FLOP – LE FIERE COLLATERALI – LISTE
È la fiera collaterale per eccellenza: per anzianità, per status, perché quando si arriva qui si ha praticamente un biglietto pronto per la main fair, dopo un paio d’anni o poco più, se tutto va bene. Il livello, poi, è senz’altro alto, nulla da dire, anche se con fisiologici alti-e-bassi. Allora perché metterla nei flop? Perché c’è la crisi delle gallerie di media caratura (lo spiegone lo trovate qui) e Liste è fatta esattamente per loro; in altre parole, rischia di essere fuori tempo. Le megas e il livello appena inferiore stanno ad Art Basel, le gallerie più piccole, giovani, sperimentali, “di settore” stanno – a prezzi ben diversi – nelle altre collaterali. Un problema economico che rischia di trasformarsi in un grave problema di identità.
FLOP – LE MOSTRE – REBECCA HORN
Disclaimer d’apertura: la mostra di Rebecca Horn è bilocata, la seconda parte è allestita al Pompidou-Metz e non l’abbiamo (ancora) vista.
Limitandoci dunque alla sezione esposta al Museum Tinguely, c’è un problema enorme. Perché nell’istituzione costruita e finanziata da Roche il centro di tutto è giustamente Jean Tinguely, con quell’inconfondibile mix tra ludicità e cinetismo. Fin qui tutto bene. Le mostre che si allestiscono coinvolgono sempre artisti che hanno pure loro elementi di cinetismo nei propri lavori. E già rischia di diventare stucchevole. Il problema principale è però se questo cinetismo fa parte di una poetica tutt’altro che ludica, proprio come nel caso di Rebecca Horn. Per dirla semplicemente: il rischio – se non si mette in campo una mediazione culturale efficacissima – è trasformare le istanze impegnate e femministe della Horn in giocattoloni. E non ci sembra proprio il caso.

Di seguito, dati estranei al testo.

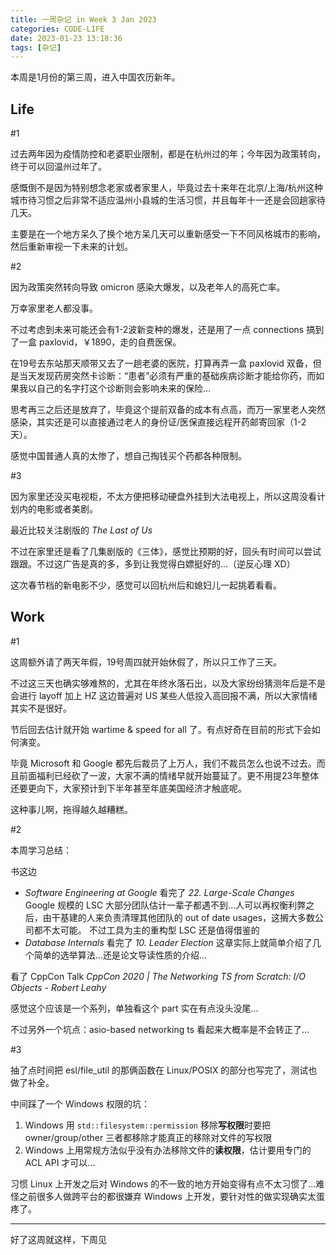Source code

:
 ```yaml
---
title: 一周杂记 in Week 3 Jan 2023
categories: CODE-LIFE
date: 2023-01-23 13:18:36
tags: [杂记]
---
```

本周是1月份的第三周，进入中国农历新年。

## Life

\#1

过去两年因为疫情防控和老婆职业限制，都是在杭州过的年；今年因为政策转向，终于可以回温州过年了。

感慨倒不是因为特别想念老家或者家里人，毕竟过去十来年在北京/上海/杭州这种城市待习惯之后非常不适应温州小县城的生活习惯，并且每年十一还是会回趟家待几天。

主要是在一个地方呆久了换个地方呆几天可以重新感受一下不同风格城市的影响，然后重新审视一下未来的计划。

\#2

因为政策突然转向导致 omicron 感染大爆发，以及老年人的高死亡率。

万幸家里老人都没事。

不过考虑到未来可能还会有1-2波新变种的爆发，还是用了一点 connections 搞到了一盒 paxlovid，￥1890，走的自费医保。

在19号去东站那天顺带又去了一趟老婆的医院，打算再弄一盒 paxlovid 双备，但是当天发现药房突然卡诊断：“患者”必须有严重的基础疾病诊断才能给你药，而如果我以自己的名字打这个诊断则会影响未来的保险...

思考再三之后还是放弃了，毕竟这个提前双备的成本有点高，而万一家里老人突然感染，其实还是可以直接通过老人的身份证/医保直接远程开药邮寄回家（1-2天）。

感觉中国普通人真的太惨了，想自己掏钱买个药都各种限制。

\#3

因为家里还没买电视柜，不太方便把移动硬盘外挂到大法电视上，所以这周没看计划内的电影或者美剧。

最近比较关注剧版的 _The Last of Us_

不过在家里还是看了几集剧版的《三体》，感觉比预期的好，回头有时间可以尝试跟跟。不过这广告是真的多，多到让我觉得白嫖挺好的...（逆反心理 XD）

这次春节档的新电影不少，感觉可以回杭州后和媳妇儿一起挑着看看。

## Work

\#1

这周额外请了两天年假，19号周四就开始休假了，所以只工作了三天。

不过这三天也确实够难熬的，尤其在年终水落石出，以及大家纷纷猜测年后是不是会进行 layoff 加上 HZ 这边普遍对 US 某些人低投入高回报不满，所以大家情绪其实不是很好。

节后回去估计就开始 wartime & speed for all 了。有点好奇在目前的形式下会如何演变。

毕竟 Microsoft 和 Google 都先后裁员了上万人，我们不裁员怎么也说不过去。而且前面福利已经砍了一波，大家不满的情绪早就开始蔓延了。更不用提23年整体还要更向下，大家预计到下半年甚至年底美国经济才触底呢。

这种事儿啊，拖得越久越糟糕。

\#2

本周学习总结：

书这边

- _Software Engineering at Google_ 看完了 _22. Large-Scale Changes_
  Google 规模的 LSC 大部分团队估计一辈子都遇不到...人可以再权衡利弊之后，由干基建的人来负责清理其他团队的 out of date usages，这搁大多数公司都不太可能。
  不过工具为主的重构型 LSC 还是值得借鉴的
- _Database Internals_ 看完了 _10. Leader Election_
  这章实际上就简单介绍了几个简单的选举算法...还是论文导读性质的介绍...

看了 CppCon Talk _CppCon 2020 | The Networking TS from Scratch: I/O Objects - Robert Leahy_

感觉这个应该是一个系列，单独看这个 part 实在有点没头没尾...

不过另外一个坑点：asio-based networking ts 看起来大概率是不会转正了...

\#3

抽了点时间把 esl/file_util 的那俩函数在 Linux/POSIX 的部分也写完了，测试也做了补全。

中间踩了一个 Windows 权限的坑：

1. Windows 用 `std::filesystem::permission` 移除**写权限**时要把 owner/group/other 三者都移除才能真正的移除对文件的写权限
2. Windows 上用常规方法似乎没有办法移除文件的**读权限**，估计要用专门的 ACL API 才可以...

习惯 Linux 上开发之后对 Windows 的不一致的地方开始变得有点不太习惯了...难怪之前很多人做跨平台的都很嫌弃 Windows 上开发，要针对性的做实现确实太蛋疼了。

---

好了这周就这样，下周见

FLOP – NON DI SOLA ARTE… COSA NON FUNZIONA
Anche qui, permetteteci di semplificare: chi va a Basilea non è necessariamente ricco e/o svizzero. Ma nutrirsi è necessario. Qui però c’è un mix letale di qualità (mediamente pessima) e costi (mediamente stellari – non stellati) che fa cascare le braccia. Non è che non ci provino: tante fiere (collaterali) stanno proponendo soluzioni dignitose per sfamare i visitatori non milionari (e si, abbiamo lasciato il cuore nella jungla urbana della fiera June con bar e mini pizzeria clandestina), il Tinguely ha aperto il Roth Bar (Roth come Dieter Roth, of course), il Gegenwart ha inaugurato uno sky bar (che però apre alle cinque del pomeriggio). E così non restano che le rare soluzioni di ripiego che ognuno si tiene gelosamente per sé, oppure bisogna affidarsi a fortunate coincidenze – che poi non sono realmente tali – come la tappa basilese del progetto franco-portoghese di ristoranti pop-up ONA. Quasi impossibile trovare posto, ma poi ti ritrovi un’ex cisterna per l’acqua in cima a una collina, con bracieri enormi su cui si cucinano agnelli e verdure, chef e personale di sala giovanissimo e cibo buono. Per gli standard svizzeri, super buono!